With Few Exceptions, Personal Insurance Purchases Slowed in Q2 2022


A new report from TransUnion highlights trends in the homeowner, mortgage and auto insurance markets.

CHICAGO, Aug. 25, 2022 (GLOBE NEWSWIRE) — Auto insurance purchases were down 3% in Q2 2022 compared to Q2 2021. This was driven primarily by a sharp decline in high-risk buyers, while purchases were down 11%, compared to Q2 2021. .TransUnion’s (NYSE: TRU) new Personal Lines Insurance Trends and Perspectives Report found sales and car insurance sales in Q2 2022 were generally subdued, with few exceptions in some sectors.

When comparing consumers in all credit categories, there was a clear trend as consumers with high credit continued to increase their purchases of auto insurance.

Buying Car Insurance by Credit Tier (Q2 2022 vs Q2 2021)

Small Loans (300-500)

Intermediate Loans (501-700)

Advanced Loans (701+)




“The lack of new car purchases has slowed auto insurance purchases,” said Michelle Jackson, head of property and casualty insurance for TransUnion’s insurance business. “Even if more consumers are purchasing their auto insurance as premiums rise from companies that are expanding, this won’t offset the price reductions we’re seeing from consumers not buying new cars, which is creating a shopping spree.”

The practice of moving to southern states is driving home owners to buy insurance
Homeowners insurance purchases increased slightly (4%) in Q2 2022, compared to the same period last year. This was mainly driven by activity in the Southern United States, where purchases were up 12%, compared to Q2 2021.

“We’re still seeing interest in moving to warmer climates, which has led to more homeowners buying insurance in states like Florida and Texas, which are hot weather and expensive insurance states,” Jackson said. . “However, buyers in the housing market are facing many problems due to the increase in interest rates and the cost of housing, which has reduced the number of purchases and renovations, and therefore, the purchase of insurance.”
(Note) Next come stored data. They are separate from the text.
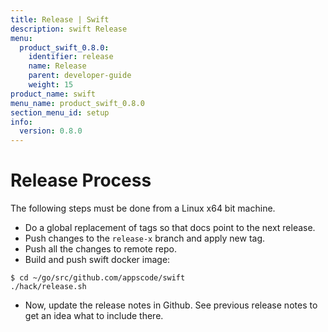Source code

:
 ```yaml
---
title: Release | Swift
description: swift Release
menu:
  product_swift_0.8.0:
    identifier: release
    name: Release
    parent: developer-guide
    weight: 15
product_name: swift
menu_name: product_swift_0.8.0
section_menu_id: setup
info:
  version: 0.8.0
---
```


# Release Process

The following steps must be done from a Linux x64 bit machine.

- Do a global replacement of tags so that docs point to the next release.
- Push changes to the `release-x` branch and apply new tag.
- Push all the changes to remote repo.
- Build and push swift docker image:

```console
$ cd ~/go/src/github.com/appscode/swift
./hack/release.sh
```

- Now, update the release notes in Github. See previous release notes to get an idea what to include there.
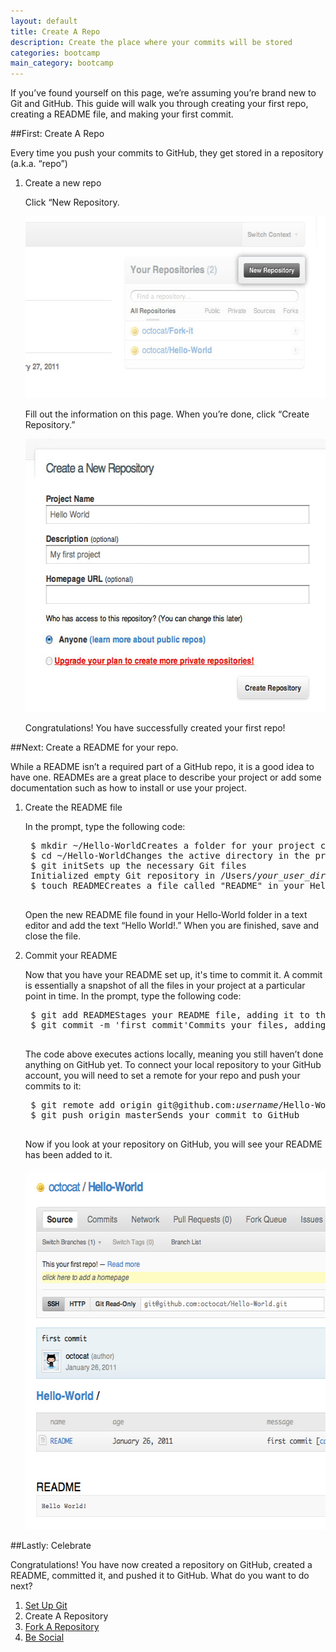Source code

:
 ```yaml
---
layout: default
title: Create A Repo
description: Create the place where your commits will be stored
categories: bootcamp
main_category: bootcamp
---
```


<span class="intro">If you&rsquo;ve found yourself on this page, we&rsquo;re assuming you&rsquo;re brand new to Git and GitHub. This guide will walk you through creating your first repo, creating a README file, and making your first commit.</span>

##<span>First:</span> Create A Repo

Every time you push your commits to GitHub, they get stored in a repository (a.k.a. &ldquo;repo&rdquo;)

1. <span class="step-title">Create a new repo</span>

	Click &ldquo;New Repository.

	<img src="/images/bootcamp/bootcamp_2_newrepo.jpg" width="558" height="291" alt="Click &ldquo;New Repository" />
	
	Fill out the information on this page. When you&rsquo;re done, click &ldquo;Create Repository.&rdquo;
	
	<img src="/images/bootcamp/bootcamp_2_repoinfo.jpg" width="558" height="437" alt="Fill in the info" />
	
	Congratulations! You have successfully created your first repo!

##<span>Next:</span> Create a README for your repo.

While a README isn&rsquo;t a required part of a GitHub repo, it is a good idea to have one. READMEs are a great place to describe your project or add some documentation such as how to install or use your project.

1. <span class="step-title">Create the README file</span>

	In the prompt, type the following code:

	<pre class="terminal bootcamp">
	<span class="codeline">$ mkdir ~/Hello-World<span>Creates a folder for your project called "Hello-World" in your user folder</span></span>
	<span class="codeline">$ cd ~/Hello-World<span>Changes the active directory in the prompt to your newly created folder</span></span>
	<span class="codeline">$ git init<span>Sets up the necessary Git files</span></span>
	<span class="terminal-output">Initialized empty Git repository in /Users/<em>your_user_directory</em>/Hello-World/.git/</span>
	<span class="codeline">$ touch README<span>Creates a file called "README" in your Hello-World folder</span></span>
	</pre>

	Open the new README file found in your Hello-World folder in a text editor and add the text &ldquo;Hello World!.&rdquo; When you are finished, save and close the file.

2. <span class="step-title">Commit your README</span>

	Now that you have your README set up, it's time to commit it. A commit is essentially a snapshot of all the files in your project at a particular point in time. In the prompt, type the following code:
	
	<pre class="terminal bootcamp">
	<span class="codeline">$ git add README<span>Stages your README file, adding it to the list of files to be committed</span></span>
	<span class="codeline">$ git commit -m 'first commit'<span></span>Commits your files, adding the message "first commit"</span>
	</pre>
	
	The code above executes actions locally, meaning you still haven&rsquo;t done anything on GitHub yet. To connect your local repository to your GitHub account, you will need to set a remote for your repo and push your commits to it:
	
	<pre class="terminal bootcamp">
	<span class="codeline">$ git remote add origin git@github.com:<em>username</em>/Hello-World.git<span>Sets the origin for the Hello-World repo</span></span>
	<span class="codeline">$ git push origin master<span></span>Sends your commit to GitHub</span>
	</pre>
	
	Now if you look at your repository on GitHub, you will see your README has been added to it.
	
	<img src="/images/bootcamp/bootcamp_2_updatedreadme.jpg" width="558" height="577" alt="Your README has been created" />
	
##<span>Lastly:</span> Celebrate

Congratulations! You have now created a repository on GitHub, created a README, committed it, and pushed it to GitHub. What do you want to do next?

<ol class="next-steps">
<li><a href="/set-up-git-redirect/">Set Up Git</a></li>
<li>Create A Repository</li>
<li><a href="/fork-a-repo/">Fork A Repository</a></li>
<li><a href="/be-social/">Be Social</a></li>
</ol>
It is possible that the market will see a return. According to the TransUnion Consumer Pulse survey conducted in Q2 this year, 32% of consumers said they would apply for a mortgage within the next year—an increase of 4% from Q1 2022. Among those surveyed, Millennials led all generations at 40%. This is similar to what we’ve seen in homeownership over the generations, with Gen X and Millennials seeing the biggest increase in purchases year-over-year (between 11%-14%).
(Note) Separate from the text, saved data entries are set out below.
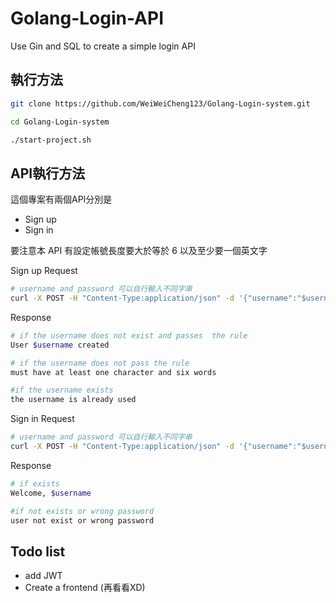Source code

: # Golang-Login-API
Use Gin and SQL to create a simple login API

## 執行方法
```sh
git clone https://github.com/WeiWeiCheng123/Golang-Login-system.git

cd Golang-Login-system

./start-project.sh
```

## API執行方法
這個專案有兩個API分別是
- Sign up
- Sign in

要注意本 API 有設定帳號長度要大於等於 6 以及至少要一個英文字

Sign up
Request
```sh
# username and password 可以自行輸入不同字串
curl -X POST -H "Content-Type:application/json" -d '{"username":"$username","passwd":"$password"}' http://localhost:8080/api/v1/signup
```
Response
```sh
# if the username does not exist and passes  the rule
User $username created

# if the username does not pass the rule
must have at least one character and six words

#if the username exists
the username is already used
```

Sign in
Request
```sh
# username and password 可以自行輸入不同字串
curl -X POST -H "Content-Type:application/json" -d '{"username":"$username","passwd":"$password"}' http://localhost:8080/api/v1/signin
```
Response
```sh
# if exists
Welcome, $username

#if not exists or wrong password
user not exist or wrong password
```


## Todo list
- add JWT
- Create a frontend (再看看XD)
Tenant’s responsibility in property insurance
Another contributing factor to the decline in home insurance is that sales of renter’s insurance dropped significantly (10%) in Q2 2022. While purchases were lower across all generations, purchases among Baby Boomer and Silent Generation renters were down 16%, compared to Q2 2021 .

“This is only being renewed after the huge increase seen in this same category last year, when millions of older homeowners secured their home equity and moved into the rental market. Because they are more financially stable, they are able to buy or keep their rental home,” added Mr. Jackson.

In addition, purchases in Q2 2022 among Gen Z renters decreased by 12%, compared to Q2 2021. This may be due to the increase in rent: According to a joint study by TransUnion and the National Apartment Association of more than 300,000 units in the US . , the average monthly rent increased 17% from $1,365 per month to $1,599, comparing Q1 2021 to Q1 2022. Rising rents often cause renters to stay in place instead of looking for a new home.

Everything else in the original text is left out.